The strong US recovery and associated reflation pressures may present challenges for parts of the emerging markets universe. This is most obviously visible in US Treasury and, to a lesser extent, German Bund markets (securities issued by the federal government of Germany). Here, fears that an overshoot in inflation could trigger a change of course by the US Federal Reserve (Fed) - and, to a lesser extent, the European Central Bank (ECB) - have led to some interest rate volatility and a general rise in real and nominal yields this year. Our ‘working’ base case on this matter is that neither the Fed nor the ECB will move suddenly and that current inflation pressures will likely moderate. Nevertheless, we do see a small but growing ‘tail’ risk that the two institutions might react earlier than expected to prolonged inflation pressures. And even if this does not happen, the bond market remains sceptical that inflation pressures are simply temporary.
A sudden change in direction by the Fed would lead to a change in financial conditions, especially if real interest rates were to move higher (i.e. nominal rates move up faster than either underlying inflation of break-even inflation). This could be rather disruptive for a range of risky assets in both the equity and bond markets. Emerging markets will most likely be near the front of this adjustment process. As an asset class that tends to rely heavily on external funding and a neutral to weak US Dollar, a sudden shift can cause some distress. Historically, emerging markets have been among the first movers when the Fed pivots. While the situation in terms of fundamentals for some emerging markets countries is stronger than in the past and many countries rely more heavily on local (as opposed to foreign) funding, we still expect that emerging markets as a whole will struggle.

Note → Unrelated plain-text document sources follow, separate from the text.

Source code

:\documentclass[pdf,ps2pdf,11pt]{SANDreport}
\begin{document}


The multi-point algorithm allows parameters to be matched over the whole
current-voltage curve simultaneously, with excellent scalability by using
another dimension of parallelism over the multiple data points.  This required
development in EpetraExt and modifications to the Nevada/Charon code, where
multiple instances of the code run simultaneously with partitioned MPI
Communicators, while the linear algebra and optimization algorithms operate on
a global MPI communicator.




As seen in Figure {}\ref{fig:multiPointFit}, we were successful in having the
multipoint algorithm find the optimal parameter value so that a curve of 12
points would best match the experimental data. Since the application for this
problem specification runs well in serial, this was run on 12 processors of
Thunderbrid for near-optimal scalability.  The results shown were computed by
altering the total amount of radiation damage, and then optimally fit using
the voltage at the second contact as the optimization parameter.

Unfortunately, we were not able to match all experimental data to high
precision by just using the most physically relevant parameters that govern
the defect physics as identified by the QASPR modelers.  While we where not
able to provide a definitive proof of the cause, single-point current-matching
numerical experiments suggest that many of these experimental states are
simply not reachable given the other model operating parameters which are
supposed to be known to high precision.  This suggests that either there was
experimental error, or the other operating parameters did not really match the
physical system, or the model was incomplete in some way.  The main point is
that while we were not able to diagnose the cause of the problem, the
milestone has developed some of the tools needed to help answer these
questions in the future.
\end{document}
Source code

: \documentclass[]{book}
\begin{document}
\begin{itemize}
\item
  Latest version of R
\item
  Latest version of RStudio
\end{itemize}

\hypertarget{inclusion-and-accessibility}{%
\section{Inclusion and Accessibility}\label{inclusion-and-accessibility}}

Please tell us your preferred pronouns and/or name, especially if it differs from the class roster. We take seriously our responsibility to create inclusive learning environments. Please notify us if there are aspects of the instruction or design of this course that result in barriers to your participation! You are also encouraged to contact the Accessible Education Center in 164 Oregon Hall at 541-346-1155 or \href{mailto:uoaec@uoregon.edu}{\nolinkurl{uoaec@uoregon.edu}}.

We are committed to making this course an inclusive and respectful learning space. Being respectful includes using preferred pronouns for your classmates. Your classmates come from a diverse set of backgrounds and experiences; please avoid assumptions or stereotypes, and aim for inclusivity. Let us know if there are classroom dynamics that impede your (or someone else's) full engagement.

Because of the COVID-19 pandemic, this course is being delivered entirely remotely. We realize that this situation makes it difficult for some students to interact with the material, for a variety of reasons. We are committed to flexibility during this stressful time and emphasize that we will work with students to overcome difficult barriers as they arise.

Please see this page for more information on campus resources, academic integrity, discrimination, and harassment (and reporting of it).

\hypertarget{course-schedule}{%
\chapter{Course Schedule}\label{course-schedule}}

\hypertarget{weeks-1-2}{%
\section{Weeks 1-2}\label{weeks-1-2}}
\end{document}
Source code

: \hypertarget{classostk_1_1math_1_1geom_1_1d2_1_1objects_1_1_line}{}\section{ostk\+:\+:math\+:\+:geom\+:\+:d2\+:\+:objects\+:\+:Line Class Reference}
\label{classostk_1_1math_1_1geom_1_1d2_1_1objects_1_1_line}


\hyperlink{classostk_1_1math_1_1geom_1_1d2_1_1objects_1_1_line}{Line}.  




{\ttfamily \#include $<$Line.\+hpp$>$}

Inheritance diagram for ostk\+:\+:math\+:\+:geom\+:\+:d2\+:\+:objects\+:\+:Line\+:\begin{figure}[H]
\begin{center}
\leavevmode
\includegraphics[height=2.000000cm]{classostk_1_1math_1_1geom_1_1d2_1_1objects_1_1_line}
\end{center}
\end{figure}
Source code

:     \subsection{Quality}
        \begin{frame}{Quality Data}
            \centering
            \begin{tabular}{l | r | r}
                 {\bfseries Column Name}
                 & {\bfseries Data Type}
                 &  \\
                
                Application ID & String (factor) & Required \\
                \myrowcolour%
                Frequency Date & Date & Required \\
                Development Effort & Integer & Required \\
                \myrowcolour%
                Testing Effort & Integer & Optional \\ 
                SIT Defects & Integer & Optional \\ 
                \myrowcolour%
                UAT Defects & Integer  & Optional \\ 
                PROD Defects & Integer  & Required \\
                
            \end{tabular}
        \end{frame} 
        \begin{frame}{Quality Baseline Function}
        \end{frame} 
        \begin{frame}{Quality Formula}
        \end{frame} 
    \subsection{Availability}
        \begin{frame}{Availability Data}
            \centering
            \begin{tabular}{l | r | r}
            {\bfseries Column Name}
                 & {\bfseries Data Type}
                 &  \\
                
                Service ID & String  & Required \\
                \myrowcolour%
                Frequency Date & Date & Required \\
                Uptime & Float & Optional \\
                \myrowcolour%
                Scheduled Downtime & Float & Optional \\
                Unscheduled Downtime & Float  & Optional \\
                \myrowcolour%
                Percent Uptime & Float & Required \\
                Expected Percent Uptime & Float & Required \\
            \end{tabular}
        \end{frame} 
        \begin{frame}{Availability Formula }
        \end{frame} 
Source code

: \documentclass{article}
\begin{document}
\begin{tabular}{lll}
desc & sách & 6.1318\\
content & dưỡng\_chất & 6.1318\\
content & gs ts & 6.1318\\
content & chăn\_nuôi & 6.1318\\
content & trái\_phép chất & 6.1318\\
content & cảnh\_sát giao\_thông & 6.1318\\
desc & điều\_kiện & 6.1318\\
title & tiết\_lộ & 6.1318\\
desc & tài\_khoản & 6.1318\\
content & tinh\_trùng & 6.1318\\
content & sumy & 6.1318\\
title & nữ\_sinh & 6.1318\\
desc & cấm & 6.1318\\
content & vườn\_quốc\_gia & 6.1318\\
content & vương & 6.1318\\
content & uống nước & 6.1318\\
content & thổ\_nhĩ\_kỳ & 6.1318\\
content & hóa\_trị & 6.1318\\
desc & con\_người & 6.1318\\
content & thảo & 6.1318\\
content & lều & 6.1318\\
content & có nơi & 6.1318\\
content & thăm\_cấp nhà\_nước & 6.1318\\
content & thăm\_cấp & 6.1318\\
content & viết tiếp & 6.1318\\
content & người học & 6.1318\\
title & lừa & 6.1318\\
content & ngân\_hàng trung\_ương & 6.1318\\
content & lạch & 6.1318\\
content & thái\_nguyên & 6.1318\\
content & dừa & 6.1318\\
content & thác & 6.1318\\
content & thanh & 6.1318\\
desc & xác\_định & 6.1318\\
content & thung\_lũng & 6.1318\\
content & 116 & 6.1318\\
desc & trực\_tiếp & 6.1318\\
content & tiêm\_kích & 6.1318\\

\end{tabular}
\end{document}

An important consideration in this context is the different pace of economic recovery in emerging markets in contrast to developed countries. The higher quality investment-grade EM sovereigns are already seeing strong signs of economic recovery. This means finance ministries are able to begin consolidating public finances and central banks are able to normalise monetary policy. Emerging markets countries generally do not have the luxury of allowing their economy to ‘run hot’ as the Fed has signalled. Instead, they will be keen to underline their hard-earned monetary policy credibility. Nevertheless, there are many emerging markets countries, typically from the weaker side of the credit spectrum, where recovery is elusive or very patchy and policy makers’ ability to maintain accommodative fiscal or monetary support is stretched. For many of the weaker, so-called Frontier countries, a major advantage at present is higher oil prices, as this eases the fiscal burden and allows for a less dramatic reduction in spending.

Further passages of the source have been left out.